Sound stressful? Here’s what home buyers and owners should know about a mortgage acceleration clause, including what triggers it and how to keep this scary scenario from happening.
What to know about an acceleration clause
An acceleration clause is a part of the standard mortgage agreement used by Fannie Mae, a contract used in many residential mortgages, explains Adam Sherwin of the Sherwin Law Firm, in Somerville, MA. And even if your mortgage is not backed by Fannie Mae, most lenders have some form of an acceleration clause in place.
If you adhere to your mortgage contract by paying your monthly bill on time and otherwise, you will avoid ever triggering this acceleration clause. But if you violate any of your contract’s terms, watch out.

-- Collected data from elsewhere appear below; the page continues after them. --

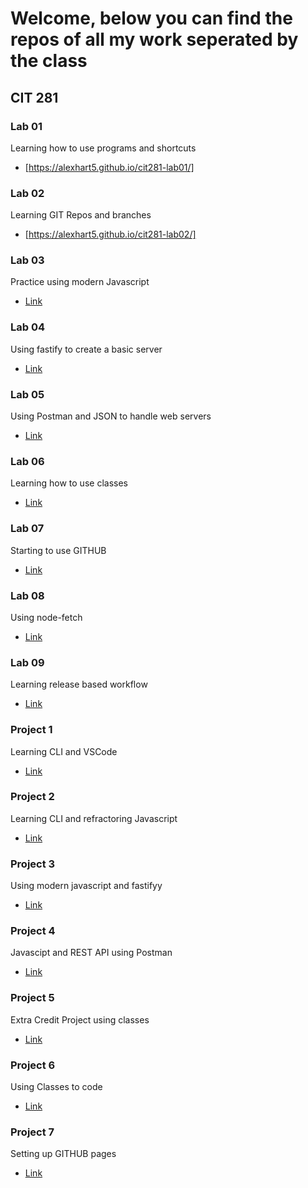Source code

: # Welcome, below you can find the repos of all my work seperated by the class

## CIT 281
### Lab 01
Learning how to use programs and shortcuts
- [https://alexhart5.github.io/cit281-lab01/]

### Lab 02
Learning GIT Repos and branches
- [https://alexhart5.github.io/cit281-lab02/]

### Lab 03
Practice using modern Javascript
 - [Link](https://alexhart5.github.io/cit281-lab03/)
 
### Lab 04
Using fastify to create a basic server
- [Link](https://alexhart5.github.io/cit281-lab04/)

### Lab 05
Using Postman and JSON to handle web servers
- [Link](https://alexhart5.github.io/cit281-lab05/)

### Lab 06
Learning how to use classes
- [Link](https://alexhart5.github.io/cit281-lab06/)

### Lab 07
Starting to use GITHUB
- [Link](https://alexhart5.github.io/cit281-lab07/)

### Lab 08
Using node-fetch
- [Link](https://alexhart5.github.io/cit281-lab08/)

### Lab 09
Learning release based workflow
- [Link](https://alexhart5.github.io/cit281-lab09/)

### Project 1
Learning CLI and VSCode
- [Link](https://alexhart5.github.io/cit281-p1/)

### Project 2
Learning CLI and refractoring Javascript
- [Link](https://alexhart5.github.io/cit281-p2/)

### Project 3
Using modern javascript and fastifyy
- [Link](https://alexhart5.github.io/cit281-p3/)

### Project 4
Javascipt and REST API using Postman
- [Link](https://alexhart5.github.io/cit281-p4/)

### Project 5
Extra Credit Project using classes
- [Link](https://alexhart5.github.io/cit281-p5/)

### Project 6
Using Classes to code
- [Link](https://alexhart5.github.io/cit281-p6/)

### Project 7
Setting up GITHUB pages
- [Link](https://alexhart5.github.io/cit281-p7/)

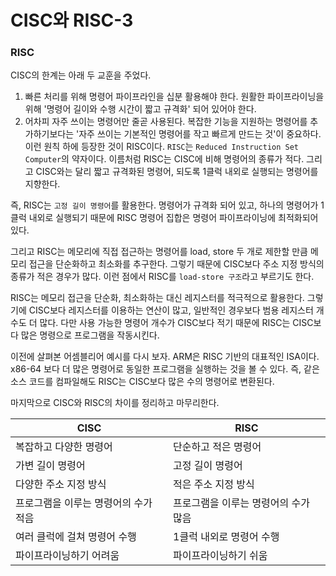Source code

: # CISC와 RISC-3
### RISC
CISC의 한계는 아래 두 교훈을 주었다.
1. 빠른 처리를 위해 명령어 파이프라인을 십분 활용해야 한다. 원활한 파이프라이닝을 위해 '명령어 길이와 수행 시간이 짧고 규격화' 되어 있어야 한다.
2. 어차피 자주 쓰이는 명령어만 줄곧 사용된다. 복잡한 기능을 지원하는 명령어를 추가하기보다는 '자주 쓰이는 기본적인 명령어를 작고 빠르게 만드는 것'이 중요하다.
이런 원칙 하에 등장한 것이 RISC이다. `RISC`는 `Reduced Instruction Set Computer`의 약자이다. 이름처럼 RISC는 CISC에 비해 명령어의 종류가 적다. 그리고 CISC와는 달리 짧고 규격화된 명령어, 되도록 1클럭 내외로 실행되는 명령어를 지향한다.

즉, RISC는 `고정 길이 명령어`를 활용한다. 명령어가 규격화 되어 있고, 하나의 명령어가 1클럭 내외로 실행되기 때문에 RISC 명령어 집합은 명령어 파이프라이닝에 최적화되어 있다.

그리고 RISC는 메모리에 직접 접근하는 명령어를 load, store 두 개로 제한할 만큼 메모리 접근을 단순화하고 최소화를 추구한다. 그렇기 때문에 CISC보다 주소 지정 방식의 종류가 적은 경우가 많다. 이런 점에서 RISC를 `load-store 구조`라고 부르기도 한다.

RISC는 메모리 접근을 단순화, 최소화하는 대신 레지스터를 적극적으로 활용한다. 그렇기에 CISC보다 레지스터를 이용하는 연산이 많고, 일반적인 경우보다 범용 레지스터 개수도 더 많다. 다만 사용 가능한 명령어 개수가 CISC보다 적기 때문에 RISC는 CISC보다 많은 명령으로 프로그램을 작동시킨다.

이전에 살펴본 어셈블리어 예시를 다시 보자. ARM은 RISC 기반의 대표적인 ISA이다. x86-64 보다 더 많은 명령어로 동일한 프로그램을 실행하는 것을 볼 수 있다. 즉, 같은 소스 코드를 컴파일해도 RISC는 CISC보다 많은 수의 명령어로 변환된다.

마지막으로 CISC와 RISC의 차이를 정리하고 마무리한다.

|CISC|RISC|
|---|---|
|복잡하고 다양한 명령어 | 단순하고 적은 명령어|
|가변 길이 명령어|고정 길이 명령어|
|다양한 주소 지정 방식 |적은 주소 지정 방식|
|프로그램을 이루는 명령어의 수가 적음 | 프로그램을 이루는 명령어의 수가 많음|
|여러 클럭에 걸쳐 명령어 수행 | 1클럭 내외로 명령어 수행|
|파이프라이닝하기 어려움|파이프라이닝하기 쉬움|
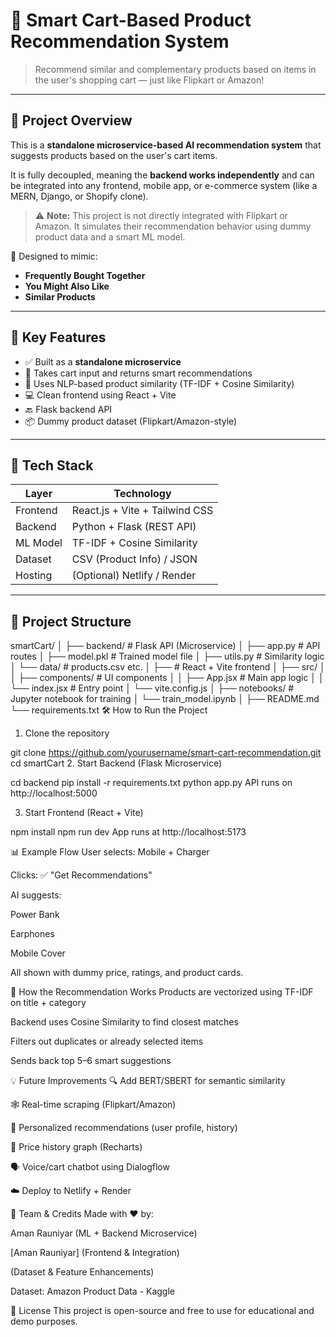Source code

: <!-- # React + Vite

This template provides a minimal setup to get React working in Vite with HMR and some ESLint rules.

Currently, two official plugins are available:

- [@vitejs/plugin-react](https://github.com/vitejs/vite-plugin-react/blob/main/packages/plugin-react) uses [Babel](https://babeljs.io/) for Fast Refresh
- [@vitejs/plugin-react-swc](https://github.com/vitejs/vite-plugin-react/blob/main/packages/plugin-react-swc) uses [SWC](https://swc.rs/) for Fast Refresh

## Expanding the ESLint configuration

If you are developing a production application, we recommend using TypeScript with type-aware lint rules enabled. Check out the [TS template](https://github.com/vitejs/vite/tree/main/packages/create-vite/template-react-ts) for information on how to integrate TypeScript and [`typescript-eslint`](https://typescript-eslint.io) in your project. -->





# 🛒 Smart Cart-Based Product Recommendation System

> Recommend similar and complementary products based on items in the user's shopping cart — just like Flipkart or Amazon!

---

## 🚀 Project Overview

This is a **standalone microservice-based AI recommendation system** that suggests products based on the user's cart items.

It is fully decoupled, meaning the **backend works independently** and can be integrated into any frontend, mobile app, or e-commerce system (like a MERN, Django, or Shopify clone).

> ⚠️ **Note:** This project is not directly integrated with Flipkart or Amazon. It simulates their recommendation behavior using dummy product data and a smart ML model.

🎯 Designed to mimic:
- **Frequently Bought Together**
- **You Might Also Like**
- **Similar Products**

---

## 🎯 Key Features

- ✅ Built as a **standalone microservice**
- 🛒 Takes cart input and returns smart recommendations
- 🤖 Uses NLP-based product similarity (TF-IDF + Cosine Similarity)
- 💻 Clean frontend using React + Vite
- 🔙 Flask backend API
- 📦 Dummy product dataset (Flipkart/Amazon-style)

---

## 🧩 Tech Stack

| Layer     | Technology                      |
|-----------|---------------------------------|
| Frontend  | React.js + Vite + Tailwind CSS  |
| Backend   | Python + Flask (REST API)       |
| ML Model  | TF-IDF + Cosine Similarity      |
| Dataset   | CSV (Product Info) / JSON       |
| Hosting   | (Optional) Netlify / Render     |

---

## 📁 Project Structure

smartCart/
│
├── backend/              # Flask API (Microservice)
│   ├── app.py            # API routes
│   ├── model.pkl         # Trained model file
│   ├── utils.py          # Similarity logic
│   └── data/             # products.csv etc.
│
├──              # React + Vite frontend
│   ├── src/
│   │   ├── components/   # UI components
│   │   ├── App.jsx       # Main app logic
│   │   └── index.jsx     # Entry point
│   └── vite.config.js
│
├── notebooks/            # Jupyter notebook for training
│   └── train_model.ipynb
│
├── README.md
└── requirements.txt
🛠️ How to Run the Project
1. Clone the repository

git clone https://github.com/yourusername/smart-cart-recommendation.git
cd smartCart
2. Start Backend (Flask Microservice)

cd backend
pip install -r requirements.txt
python app.py
API runs on http://localhost:5000

3. Start Frontend (React + Vite)

npm install
npm run dev
App runs at http://localhost:5173

📊 Example Flow
User selects: Mobile + Charger

Clicks: ✅ "Get Recommendations"

AI suggests:

Power Bank

Earphones

Mobile Cover

All shown with dummy price, ratings, and product cards.

🧠 How the Recommendation Works
Products are vectorized using TF-IDF on title + category

Backend uses Cosine Similarity to find closest matches

Filters out duplicates or already selected items

Sends back top 5–6 smart suggestions

💡 Future Improvements
🔍 Add BERT/SBERT for semantic similarity

🕸️ Real-time scraping (Flipkart/Amazon)

🧠 Personalized recommendations (user profile, history)

🧾 Price history graph (Recharts)

🗣️ Voice/cart chatbot using Dialogflow

☁️ Deploy to Netlify + Render

🤝 Team & Credits
Made with ❤️ by:

Aman Rauniyar (ML + Backend Microservice)

[Aman  Rauniyar] (Frontend & Integration)

(Dataset & Feature Enhancements)

Dataset: Amazon Product Data - Kaggle

📌 License
This project is open-source and free to use for educational and demo purposes.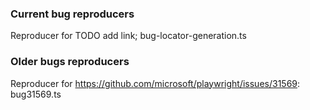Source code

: ### Current bug reproducers
Reproducer for TODO add link; bug-locator-generation.ts

### Older bugs reproducers
Reproducer for https://github.com/microsoft/playwright/issues/31569: bug31569.ts

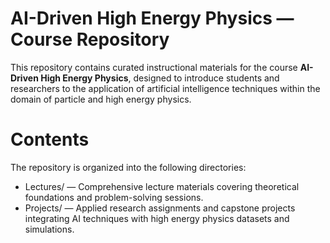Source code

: # AI-Driven High Energy Physics — Course Repository

This repository contains curated instructional materials for the course **AI-Driven High Energy Physics**, designed to introduce students and researchers to the application of artificial intelligence techniques within the domain of particle and high energy physics.

# Contents
The repository is organized into the following directories:
* Lectures/ — Comprehensive lecture materials covering theoretical foundations and problem-solving sessions.
* Projects/ — Applied research assignments and capstone projects integrating AI techniques with high energy physics datasets and simulations.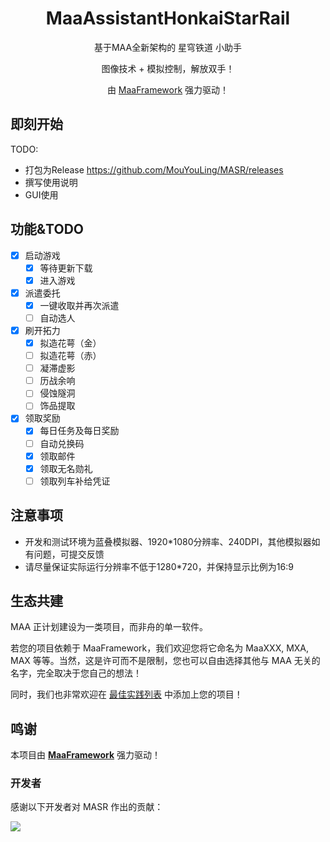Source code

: <div align="center">

# MaaAssistantHonkaiStarRail

基于MAA全新架构的 星穹铁道 小助手

图像技术 + 模拟控制，解放双手！

由 [MaaFramework](https://github.com/MaaAssistantArknights/MaaFramework) 强力驱动！

</div>


## 即刻开始

TODO:

- 打包为Release <https://github.com/MouYouLing/MASR/releases>
- 撰写使用说明
- GUI使用

## 功能&TODO

- [x] 启动游戏
    - [x] 等待更新下载
    - [x] 进入游戏
- [x] 派遣委托
    - [x] 一键收取并再次派遣
    - [ ] 自动选人
- [x] 刷开拓力
    - [x] 拟造花萼（金）
    - [ ] 拟造花萼（赤）
    - [ ] 凝滞虚影
    - [ ] 历战余响
    - [ ] 侵蚀隧洞
    - [ ] 饰品提取
- [x] 领取奖励
    - [x] 每日任务及每日奖励
    - [ ] 自动兑换码
    - [x] 领取邮件
    - [x] 领取无名勋礼
    - [ ] 领取列车补给凭证

## 注意事项

- 开发和测试环境为蓝叠模拟器、1920*1080分辨率、240DPI，其他模拟器如有问题，可提交反馈
- 请尽量保证实际运行分辨率不低于1280*720，并保持显示比例为16:9

## 生态共建

MAA 正计划建设为一类项目，而非舟的单一软件。

若您的项目依赖于 MaaFramework，我们欢迎您将它命名为 MaaXXX, MXA, MAX 等等。当然，这是许可而不是限制，您也可以自由选择其他与 MAA 无关的名字，完全取决于您自己的想法！

同时，我们也非常欢迎在 [最佳实践列表](https://github.com/MaaXYZ/MaaFramework#%E6%9C%80%E4%BD%B3%E5%AE%9E%E8%B7%B5) 中添加上您的项目！

## 鸣谢

本项目由 **[MaaFramework](https://github.com/MaaXYZ/MaaFramework)** 强力驱动！

### 开发者

感谢以下开发者对 MASR 作出的贡献：

<a href="https://github.com/MouYouLing/MASR/graphs/contributors">
  <img src="https://contrib.rocks/image?repo=MouYouLing/MASR&max=1000" />
</a>


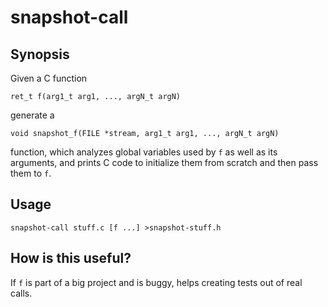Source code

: # snapshot-call

## Synopsis

Given a C function

`ret_t f(arg1_t arg1, ..., argN_t argN)`

generate a

`void snapshot_f(FILE *stream, arg1_t arg1, ..., argN_t argN)`

function, which analyzes global variables used by `f` as well as its arguments,
and prints C code to initialize them from scratch and then pass them to `f`.

## Usage

`snapshot-call stuff.c [f ...] >snapshot-stuff.h`

## How is this useful?

If `f` is part of a big project and is buggy, helps creating tests out of real
calls.
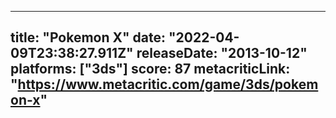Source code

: 
---
title: "Pokemon X"
date: "2022-04-09T23:38:27.911Z"
releaseDate: "2013-10-12"
platforms: ["3ds"]
score: 87
metacriticLink: "https://www.metacritic.com/game/3ds/pokemon-x"
---

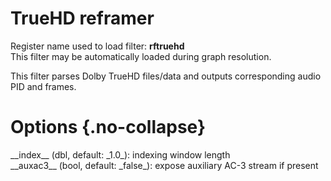 <!-- automatically generated - do not edit, patch gpac/applications/gpac/gpac.c -->

# TrueHD reframer  
  
Register name used to load filter: __rftruehd__  
This filter may be automatically loaded during graph resolution.  
  
This filter parses Dolby TrueHD files/data and outputs corresponding audio PID and frames.  
  

# Options  {.no-collapse}  
  
<div markdown class="option">  
<a id="index" data-level="basic">__index__</a> (dbl, default: _1.0_): indexing window length  
</div>  
<div markdown class="option">  
<a id="auxac3" data-level="basic">__auxac3__</a> (bool, default: _false_): expose auxiliary AC-3 stream if present  
</div>  
  
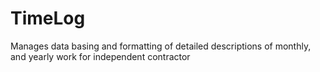 # TimeLog
Manages data basing and formatting of detailed descriptions of monthly, and yearly work for independent contractor
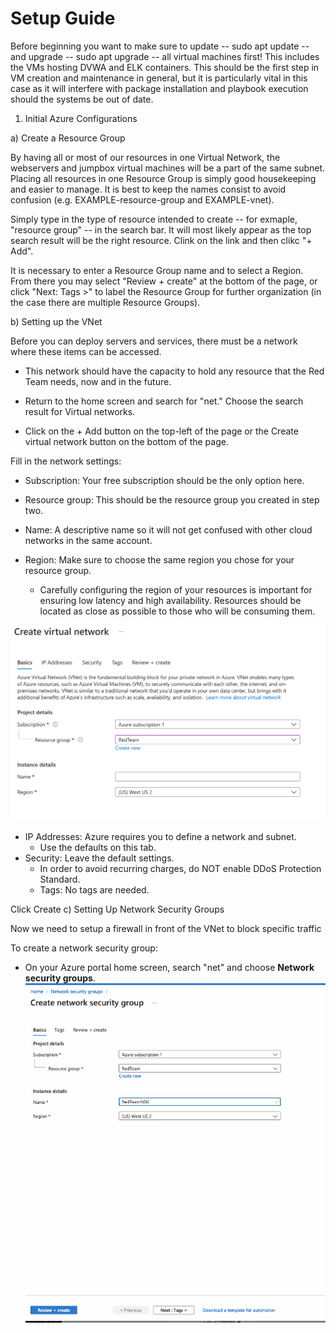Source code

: # Setup Guide

Before beginning you want to make sure to update -- sudo apt update -- and upgrade -- sudo apt upgrade -- all virtual machines first! This includes the VMs hosting DVWA and ELK containers. This should be the first step in VM creation and maintenance in general, but it is particularly vital in this case as it will interfere with package installation and playbook execution should the systems be out of date.

1. Initial Azure Configurations

a) Create a Resource Group

  By having all or most of our resources in one Virtual Network, the webservers and jumpbox virtual machines will be a part of the same subnet. Placing all resources in one Resource Group is simply good housekeeping and easier to manage. It is best to keep the names consist to avoid confusion (e.g. EXAMPLE-resource-group and EXAMPLE-vnet). 
  
  Simply type in the type of resource intended to create -- for exmaple, "resource group" -- in the search bar. It will most likely appear as the top search result will be the right resource. Clink on the link and then clikc "+ Add".

 It is necessary to enter a Resource Group name and to select a Region. From there you may select "Review + create" at the bottom of the page, or click "Next: Tags >" to label the Resource Group for further organization (in the case there are multiple Resource Groups). 

b) Setting up the VNet

  Before you can deploy servers and services, there must be a network where these items can be accessed.

  - This network should have the capacity to hold any resource that the Red Team needs, now and in the future.

  - Return to the home screen and search for "net." Choose the search result for Virtual networks.

  - Click on the + Add button on the top-left of the page or the Create virtual network button on the bottom of the page.

  Fill in the network settings:

  - Subscription: Your free subscription should be the only option here. 

  - Resource group: This should be the resource group you created in step two.

  - Name: A descriptive name so it will not get confused with other cloud networks in the same account.

  - Region: Make sure to choose the same region you chose for your resource group.

    - Carefully configuring the region of your resources is important for ensuring  low latency and high availability. Resources should be located as close as possible to those who will be consuming them.

 ![Create_VN](./Images/Create_VN.png)
 
  - IP Addresses: Azure requires you to define a network and subnet. 
    - Use the defaults on this tab.
  - Security: Leave the default settings. 
    - In order to avoid recurring charges, do NOT enable DDoS Protection Standard. 
    - Tags: No tags are needed. 

  Click Create
c) Setting Up Network Security Groups

  Now we need to setup a firewall in front of the VNet to block specific traffic

  To create a network security group:

  - On your Azure portal home screen, search "net" and choose **Network security groups**. 
  ![NSG](./Images/NSG.png)
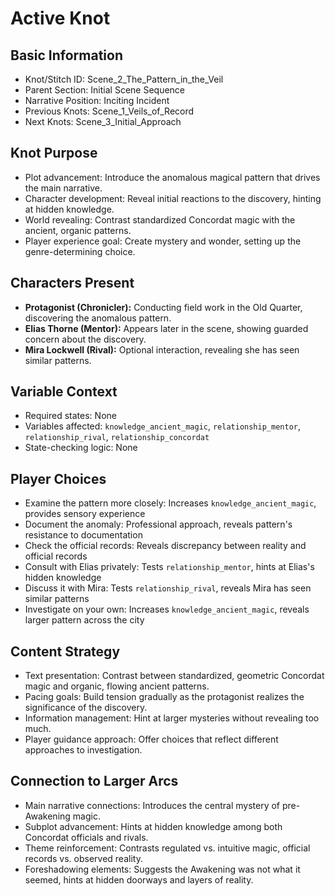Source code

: # Active Knot

## Basic Information
- Knot/Stitch ID: Scene_2_The_Pattern_in_the_Veil
- Parent Section: Initial Scene Sequence
- Narrative Position: Inciting Incident
- Previous Knots: Scene_1_Veils_of_Record
- Next Knots: Scene_3_Initial_Approach

## Knot Purpose
- Plot advancement: Introduce the anomalous magical pattern that drives the main narrative.
- Character development: Reveal initial reactions to the discovery, hinting at hidden knowledge.
- World revealing: Contrast standardized Concordat magic with the ancient, organic patterns.
- Player experience goal: Create mystery and wonder, setting up the genre-determining choice.

## Characters Present
- **Protagonist (Chronicler):** Conducting field work in the Old Quarter, discovering the anomalous pattern.
- **Elias Thorne (Mentor):** Appears later in the scene, showing guarded concern about the discovery.
- **Mira Lockwell (Rival):** Optional interaction, revealing she has seen similar patterns.

## Variable Context
- Required states: None
- Variables affected: `knowledge_ancient_magic`, `relationship_mentor`, `relationship_rival`, `relationship_concordat`
- State-checking logic: None

## Player Choices
- Examine the pattern more closely: Increases `knowledge_ancient_magic`, provides sensory experience
- Document the anomaly: Professional approach, reveals pattern's resistance to documentation
- Check the official records: Reveals discrepancy between reality and official records
- Consult with Elias privately: Tests `relationship_mentor`, hints at Elias's hidden knowledge
- Discuss it with Mira: Tests `relationship_rival`, reveals Mira has seen similar patterns
- Investigate on your own: Increases `knowledge_ancient_magic`, reveals larger pattern across the city

## Content Strategy
- Text presentation: Contrast between standardized, geometric Concordat magic and organic, flowing ancient patterns.
- Pacing goals: Build tension gradually as the protagonist realizes the significance of the discovery.
- Information management: Hint at larger mysteries without revealing too much.
- Player guidance approach: Offer choices that reflect different approaches to investigation.

## Connection to Larger Arcs
- Main narrative connections: Introduces the central mystery of pre-Awakening magic.
- Subplot advancement: Hints at hidden knowledge among both Concordat officials and rivals.
- Theme reinforcement: Contrasts regulated vs. intuitive magic, official records vs. observed reality.
- Foreshadowing elements: Suggests the Awakening was not what it seemed, hints at hidden doorways and layers of reality.
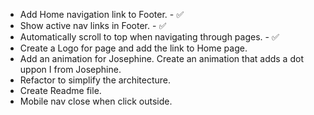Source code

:- Add Home navigation link to Footer. - :white_check_mark:
- Show active nav links in Footer. - :white_check_mark:
- Automatically scroll to top when navigating through pages. - :white_check_mark:
- Create a Logo for page and add the link to Home page.
- Add an animation for Josephine. Create an animation that adds a dot uppon I from Josephine.
- Refactor to simplify the architecture.
- Create Readme file.
- Mobile nav close when click outside.
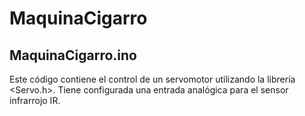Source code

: # MaquinaCigarro

## MaquinaCigarro.ino
Este código contiene el control de un servomotor utilizando la librería <Servo.h>. Tiene configurada una entrada analógica para el sensor infrarrojo IR.
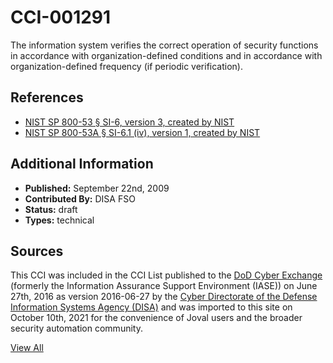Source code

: # CCI-001291

The information system verifies the correct operation of security functions in accordance with organization-defined conditions and in accordance with organization-defined frequency (if periodic verification).

## References ##

* [NIST SP 800-53 § SI-6, version 3, created by NIST](http://csrc.nist.gov/publications/PubsSPs.html)
* [NIST SP 800-53A § SI-6.1 (iv), version 1, created by NIST](http://csrc.nist.gov/publications/PubsSPs.html)


## Additional Information ##

* **Published:** September 22nd, 2009
* **Contributed By:** DISA FSO
* **Status:** draft
* **Types:** technical

## Sources ##

This CCI was included in the CCI List published to the [DoD Cyber Exchange](https://public.cyber.mil/stigs/cci/)
(formerly the Information Assurance Support Environment (IASE)) on June 27th, 2016 as version
2016-06-27 by the [Cyber Directorate of the Defense Information Systems Agency (DISA)](https://public.cyber.mil/about-cyber/)
and was imported to this site on October 10th, 2021 for the convenience of Joval users and the broader
security automation community.

[View All](../README.md)
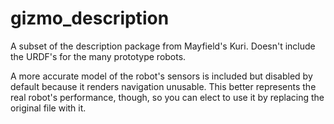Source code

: # gizmo_description

A subset of the description package from Mayfield's Kuri. Doesn't include the URDF's for the many prototype robots.

A more accurate model of the robot's sensors is included but disabled by default because it renders
navigation unusable. This better represents the real robot's performance, though, so you can elect to use it by replacing the original file with it.
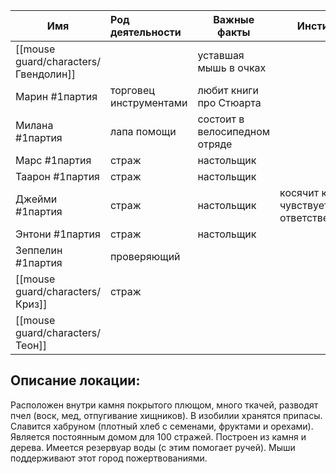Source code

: 
| Имя                                  | Род деятельности       | Важные факты                  | Инстинкт                                     |
| ------------------------------------ | :--------------------- | ----------------------------- | -------------------------------------------- |
| [[mouse guard/characters/Гвендолин]] |                        | уставшая мышь в очках         |                                              |
| Марин #1партия                       | торговец инструментами | любит книги про Стюарта       |                                              |
| Милана #1партия                      | лапа помощи            | состоит в велосипедном отряде |                                              |
| Марс #1партия                        | страж                  | настольщик                    |                                              |
| Таарон #1партия                      | страж                  | настольщик                    |                                              |
| Джейми #1партия                      | страж                  | настольщик                    | косячит когда чувствует груз ответственности |
| Энтони #1партия                      | страж                  | настольщик                    |                                              |
| Зеппелин #1партия                    | проверяющий            |                               |                                              |
| [[mouse guard/characters/Криз]]      | страж                  |                               |                                              |
| [[mouse guard/characters/Теон]]      |                        |                               |                                              |

## Описание локации:

Расположен внутри камня покрытого плющом, много ткачей, разводят пчел (воск, мед, отпугивание хищников). В изобилии хранятся припасы. Славится хабруном (плотный хлеб с семенами, фруктами и орехами).  Является постоянным домом для 100 стражей. Построен из камня и дерева. Имеется резервуар воды (с этим помогает ручей). Мыши поддерживают этот город пожертвованиями.
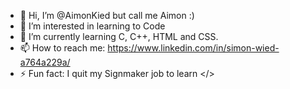 - 👋 Hi, I’m @AimonKied but call me Aimon :)
- 👀 I’m interested in learning to Code
- 🌱 I’m currently learning C, C++, HTML and CSS.
- 📫 How to reach me: https://www.linkedin.com/in/simon-wied-a764a229a/
- ⚡ Fun fact: I quit my Signmaker job to learn </>

<!---
AimonKied/AimonKied is a ✨ special ✨ repository because its `README.md` (this file) appears on your GitHub profile.
You can click the Preview link to take a look at your changes.
--->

“If any terms of the loan agreement are not met, the mortgage note holder has the right to call the note,” explains Ralph DiBugnara, a vice president at Residential Home Funding.
Translation: It’s time to pay up!
What can trigger an acceleration clause?
The most common reason lenders accelerate a mortgage is because a borrower has failed to make monthly mortgage payments. But most mortgages also allow acceleration if another part of the contract is breached. Other common covenants that could trigger acceleration include the following:
Not having home insurance—or not keeping it current Not paying property taxes, or paying them late Failing to keep the home in livable condition Attempting to transfer the property without approval from the lenderEach mortgage contract is different, so make sure to read yours carefully to know what could trigger your acceleration clause.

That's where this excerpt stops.